The summer of 2018 saw exceptionally high temperatures leading to record-breaking effective temperature sum in large parts of Finland. Years with a similarly warm thermal growing season are expected to become more frequent in the future.

ILARI LEHTONEN, PENTTI PIRINEN
Finnish Meteorological Institute

The effective temperature sum, or the growing degree day (GDD) sum is a widely used measure of the intensity of thermal growing season (TGS). TGS is defined to begin when the daily mean temperature rises above a selected threshold (5 °C in Finland) in spring and snow has melted from open areas. In autumn, TGS terminates when daily mean temperature falls permanently below the same threshold. GDD sum is then calculated by summing the daily mean temperature excess above the threshold during TGS.

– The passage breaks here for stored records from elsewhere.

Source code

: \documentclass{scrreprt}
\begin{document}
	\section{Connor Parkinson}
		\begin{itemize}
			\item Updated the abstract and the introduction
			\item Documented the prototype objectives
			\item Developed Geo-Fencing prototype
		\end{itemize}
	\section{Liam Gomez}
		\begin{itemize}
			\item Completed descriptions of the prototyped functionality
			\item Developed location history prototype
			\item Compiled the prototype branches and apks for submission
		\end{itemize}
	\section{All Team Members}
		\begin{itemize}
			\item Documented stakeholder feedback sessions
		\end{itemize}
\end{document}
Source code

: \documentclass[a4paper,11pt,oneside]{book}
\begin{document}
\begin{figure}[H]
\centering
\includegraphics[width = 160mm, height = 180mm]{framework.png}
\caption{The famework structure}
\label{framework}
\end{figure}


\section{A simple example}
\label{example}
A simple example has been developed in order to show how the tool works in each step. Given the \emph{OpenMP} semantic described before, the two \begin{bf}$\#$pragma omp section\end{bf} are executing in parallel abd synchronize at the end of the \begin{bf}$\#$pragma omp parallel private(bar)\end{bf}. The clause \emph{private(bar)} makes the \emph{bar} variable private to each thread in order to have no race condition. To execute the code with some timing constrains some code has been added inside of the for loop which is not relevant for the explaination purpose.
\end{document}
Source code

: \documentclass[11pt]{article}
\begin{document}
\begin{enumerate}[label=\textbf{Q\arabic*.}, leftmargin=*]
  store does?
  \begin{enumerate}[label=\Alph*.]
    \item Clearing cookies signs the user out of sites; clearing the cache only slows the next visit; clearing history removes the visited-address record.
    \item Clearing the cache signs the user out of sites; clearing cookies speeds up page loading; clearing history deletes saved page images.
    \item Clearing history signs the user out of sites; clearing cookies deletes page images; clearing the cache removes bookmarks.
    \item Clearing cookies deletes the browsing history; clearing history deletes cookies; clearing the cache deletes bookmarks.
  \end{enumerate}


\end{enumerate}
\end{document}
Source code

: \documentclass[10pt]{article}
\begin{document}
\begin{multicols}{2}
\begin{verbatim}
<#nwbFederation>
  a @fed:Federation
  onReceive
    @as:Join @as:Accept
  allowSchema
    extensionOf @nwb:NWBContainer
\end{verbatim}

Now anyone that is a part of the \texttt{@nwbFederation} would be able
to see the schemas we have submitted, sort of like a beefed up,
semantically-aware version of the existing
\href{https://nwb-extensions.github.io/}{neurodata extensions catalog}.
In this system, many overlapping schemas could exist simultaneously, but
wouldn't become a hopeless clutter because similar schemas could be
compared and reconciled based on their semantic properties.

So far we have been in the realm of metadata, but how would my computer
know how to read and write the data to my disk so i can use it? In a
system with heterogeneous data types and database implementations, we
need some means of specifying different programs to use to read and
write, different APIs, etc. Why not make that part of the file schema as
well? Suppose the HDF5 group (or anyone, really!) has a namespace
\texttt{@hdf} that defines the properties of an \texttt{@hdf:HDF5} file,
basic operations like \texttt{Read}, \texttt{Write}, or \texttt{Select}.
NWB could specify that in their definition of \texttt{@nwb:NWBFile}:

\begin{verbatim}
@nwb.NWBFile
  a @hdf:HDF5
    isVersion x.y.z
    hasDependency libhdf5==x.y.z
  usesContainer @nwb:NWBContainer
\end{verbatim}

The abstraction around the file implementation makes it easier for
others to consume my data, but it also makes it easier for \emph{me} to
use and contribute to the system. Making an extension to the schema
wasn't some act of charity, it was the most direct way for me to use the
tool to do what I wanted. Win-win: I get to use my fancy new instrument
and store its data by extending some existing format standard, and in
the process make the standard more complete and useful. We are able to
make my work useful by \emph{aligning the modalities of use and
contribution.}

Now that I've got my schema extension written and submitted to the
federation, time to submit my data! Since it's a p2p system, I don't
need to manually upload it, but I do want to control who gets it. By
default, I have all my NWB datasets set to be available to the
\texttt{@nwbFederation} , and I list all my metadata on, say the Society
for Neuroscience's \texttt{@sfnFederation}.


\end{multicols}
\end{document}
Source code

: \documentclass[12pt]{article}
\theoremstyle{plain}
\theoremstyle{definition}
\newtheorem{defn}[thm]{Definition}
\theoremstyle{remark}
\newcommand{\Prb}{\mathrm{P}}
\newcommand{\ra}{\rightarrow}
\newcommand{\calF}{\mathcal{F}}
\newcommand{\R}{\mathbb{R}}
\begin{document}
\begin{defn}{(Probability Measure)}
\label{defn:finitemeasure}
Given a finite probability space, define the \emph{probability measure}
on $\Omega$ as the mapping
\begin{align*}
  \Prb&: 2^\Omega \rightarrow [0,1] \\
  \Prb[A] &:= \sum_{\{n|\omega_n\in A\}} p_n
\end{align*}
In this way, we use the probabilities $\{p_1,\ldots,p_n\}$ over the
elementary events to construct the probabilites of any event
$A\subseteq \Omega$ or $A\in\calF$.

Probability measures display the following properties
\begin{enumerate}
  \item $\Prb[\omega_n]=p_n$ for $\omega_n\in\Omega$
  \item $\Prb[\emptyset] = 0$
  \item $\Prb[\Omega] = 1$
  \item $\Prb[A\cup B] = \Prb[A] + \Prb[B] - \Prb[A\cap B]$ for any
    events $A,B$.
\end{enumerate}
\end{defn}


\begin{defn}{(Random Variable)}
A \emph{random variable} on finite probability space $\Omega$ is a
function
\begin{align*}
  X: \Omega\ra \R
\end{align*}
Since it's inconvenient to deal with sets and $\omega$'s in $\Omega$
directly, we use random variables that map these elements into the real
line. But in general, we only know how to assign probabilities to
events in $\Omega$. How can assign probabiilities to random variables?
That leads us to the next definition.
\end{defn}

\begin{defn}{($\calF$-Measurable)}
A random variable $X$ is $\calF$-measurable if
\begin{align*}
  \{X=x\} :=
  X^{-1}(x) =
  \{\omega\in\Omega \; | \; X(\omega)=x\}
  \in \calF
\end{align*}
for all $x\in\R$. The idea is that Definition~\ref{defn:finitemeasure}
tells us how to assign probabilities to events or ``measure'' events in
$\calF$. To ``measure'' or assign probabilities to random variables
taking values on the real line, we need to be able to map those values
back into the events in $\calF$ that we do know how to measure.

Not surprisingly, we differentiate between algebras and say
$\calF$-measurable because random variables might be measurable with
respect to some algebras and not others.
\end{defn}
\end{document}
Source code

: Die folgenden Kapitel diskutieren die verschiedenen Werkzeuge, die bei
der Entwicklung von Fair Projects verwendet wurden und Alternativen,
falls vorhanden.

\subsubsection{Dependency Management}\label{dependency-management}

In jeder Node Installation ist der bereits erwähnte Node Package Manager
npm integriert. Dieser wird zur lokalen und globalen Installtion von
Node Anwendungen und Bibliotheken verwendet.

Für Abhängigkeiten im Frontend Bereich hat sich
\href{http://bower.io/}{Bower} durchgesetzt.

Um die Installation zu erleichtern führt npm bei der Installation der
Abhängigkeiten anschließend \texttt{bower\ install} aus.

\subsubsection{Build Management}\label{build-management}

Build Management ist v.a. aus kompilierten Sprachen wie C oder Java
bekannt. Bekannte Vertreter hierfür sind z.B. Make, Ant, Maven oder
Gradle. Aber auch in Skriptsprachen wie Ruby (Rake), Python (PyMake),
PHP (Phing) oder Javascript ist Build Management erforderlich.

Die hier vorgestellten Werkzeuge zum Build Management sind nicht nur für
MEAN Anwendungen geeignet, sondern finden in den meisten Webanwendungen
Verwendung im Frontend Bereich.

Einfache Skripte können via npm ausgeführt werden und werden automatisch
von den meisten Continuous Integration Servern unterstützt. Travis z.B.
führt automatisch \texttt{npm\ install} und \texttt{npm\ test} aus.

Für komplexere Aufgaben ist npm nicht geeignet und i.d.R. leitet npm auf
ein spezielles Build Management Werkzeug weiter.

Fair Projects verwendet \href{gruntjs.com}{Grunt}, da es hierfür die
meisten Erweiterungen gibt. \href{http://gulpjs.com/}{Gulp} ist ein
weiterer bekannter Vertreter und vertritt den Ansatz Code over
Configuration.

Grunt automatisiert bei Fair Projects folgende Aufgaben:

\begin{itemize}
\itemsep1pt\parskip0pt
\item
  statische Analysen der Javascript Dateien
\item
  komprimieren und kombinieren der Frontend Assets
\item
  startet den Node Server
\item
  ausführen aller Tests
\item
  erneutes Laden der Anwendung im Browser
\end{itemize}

The summer of 2018 was very warm in northern Europe leading to exceptionally high GDD sums. While GDD sum varies in a typical year between 1200 and 1500 °C days in southern Finland and in the north from 600 to 900 °C days, with the exception of highest elevated areas, GDD sum in 2018 exceeded these normal values widely by 300–400 °C days (Fig. 1). Highest GDD sums in 2018 in Finland were more than 1900 °C days in the south, corresponding to typical values in Poland (Wypych et al., 2017). Over most of Finland GDD sum was record high in 2018. In Helsinki, the previous record from 2011 was exceeded by over 100 °C days but in Sodankylä in northern Finland, GDD sum remained short compared to the year 1937 (Fig. 2).

FIG 1: Growing degree day sum (°C days) of thermal growing season in Finland in 2018 (left) and averaged over the period 1981–2010 (right).
FIG 2: Growing degree day sum (°C days) of thermal growing season in Helsinki and Sodankylä from 1900 onwards. Thin lines show the 30-year moving averages. Data prior to 1959 is not completely comparable with the rest of the period e.g., due to the different calculation scheme of daily mean temperature.

On a longer time scale, periodicity matching with the phase of the Atlantic multidecadal oscillation (AMO) (Polonskii, 2008) can be seen in the variability of GDD sums, including a rising trend after the 1980s both in Helsinki and Sodankylä (Fig. 2). During the last approximately 10 years, GDD sums have been on average even as high as the climate projections indicate for the mid-21st century (Ruosteenoja et al., 2011). Hence, it can be hypothesized that the rapid increase in GDD sums after the 1980s might be partly attributable to AMO and only partly to anthropogenic climate change. However, by the end of the 21st century, GDD sums similar to those in 2018 are projected to become typical in Finland (Ruosteenoja et al., 2011, 2016). Moreover, as the climate warming continues, it will soon become very unlikely to have a cool TGS as evaluated by current climate statistics whereas the probability to have an anomalously warm TGS, like 2018, will increase rapidly (Ruosteenoja et al., 2016).

References

Polonskii, A. B., 2008: Atlantic multidecadal oscillation and its manifestations in the Atlantic-European region. Phys. Oceanogr., 18, 227–236.

Ruosteenoja, K., et al., 2011: Projected changes in thermal seasons and the growing season in Finland. Int. J. Climatol., 31, 1473–1487.

Ruosteenoja, K., et al., 2016: Projections for the duration and degree days of the thermal growing season in Europe derived from CMIP5 model output. Int. J. Climatol., 36, 3039–3055.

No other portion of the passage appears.